How do you prep the students for the visits and speakers?
If we are going to see a member of Congress, to prep them I’ll teach the issue of the bills the person has voted on and have the kids debate the bill in class. They then vote and I’ll reveal how Congress voted and how [the politician we are going to see] voted. So they have this evolving opinion of what they think of [the politician] based on how [he/she] voted on the issue they voted on too. We’ll all create questions but they are cleared through me. If it is an embassy, I’ll teach the recent history of that country, it’s relationship with it’s neighbors and it’s relationship with the United States. I often try to choose a country that maybe has a shaky relationship with the United States.
How do you get kids interested in something they may not feel is relevant to them now?
Even with the recent field trip about the Civil War, I gave them an article about J.E.B. Stuart changing the school name. We debated and we talked about the different names people wanted [to change the school name to] and they can make that connection. If you can help kids make that connection of what is going on today to what [happened] in the past, that is another way to enrich their learning and it makes it more interesting for them because it does matter and it is happening right here and now and they make the connection to the curriculum too.
What advice do you have for new teachers?

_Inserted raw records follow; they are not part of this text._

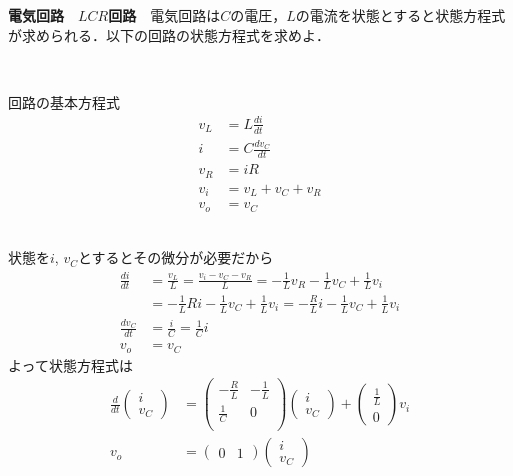 \documentclass[a4paper,11pt,fleqn]{jreport}
\begin{document}
\newpage

\noindent
{\bf 電気回路　$LCR$回路}　電気回路は$C$の電圧，$L$の電流を状態とすると状態方程式が求められる．以下の回路の状態方程式を求めよ．

\begin{minipage}{100mm}
\end{minipage}
\begin{minipage}{50mm}
回路の基本方程式
\begin{align*}
	v_L & = L \frac{d i}{dt} \\
	i & = C \frac{d v_C}{dt} \\
	v_R &= i R \\
	v_i & = v_L + v_C + v_R \\
	v_o & = v_C
\end{align*}
\end{minipage}
\ \\[1cm]

状態を$i$, $v_C$とするとその微分が必要だから
\begin{align*}
	\frac{d i}{dt} 
	&= \frac{v_L}{L} 
	= \frac{v_i - v_C - v_R}{L} 
	= - \frac{1}{L} v_R - \frac{1}{L} v_C + \frac{1}{L} v_i 
\\ &
	= - \frac{1}{L} R i - \frac{1}{L} v_C + \frac{1}{L} v_i 
	= - \frac{R}{L} i - \frac{1}{L} v_C + \frac{1}{L} v_i \\
	\frac{d v_C}{dt}
	&= \frac{i}{C} 
	= \frac{1}{C} i \\
	v_o &= v_C 
\end{align*}
よって状態方程式は
\begin{align*}
	\frac{d}{dt}
	\left (
	\begin{array}{c}
		i \\
		v_C
	\end{array}
	\right )
	&=
	\left (
	\begin{array}{cc}
		-\frac{R}{L} & -\frac{1}{L} \\
		\frac{1}{C} & 0 \\
	\end{array}
	\right )
	\left (
	\begin{array}{c}
		i \\
		v_C
	\end{array}
	\right )
	+
	\left (
	\begin{array}{c}
		\frac{1}{L} \\
		0
	\end{array}
	\right )
	v_i
\\
	v_o 
	&=
	\left (
	\begin{array}{cc}
		0 & 1 
	\end{array}
	\right )
	\left (
	\begin{array}{c}
		i \\
		v_C
	\end{array}
	\right )
\end{align*}
\end{document}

A teacher can have a great career but they have to be true to themselves. There are those [involved in the system] that want you to teach how they want you to teach, and I’ve always had a revulsion to trying to teach other peoples’ lessons. I’m creating my own art, my own performance when I teach and these lessons are mine, and I know the best way for me to deliver this material. If [teachers] can develop their own craft they will see what they are creating is worthwhile and meaningful and getting good results. There will be a lot of trial and error, and a lot of frustrations, but if you stick with it, it can be an extremely rewarding career.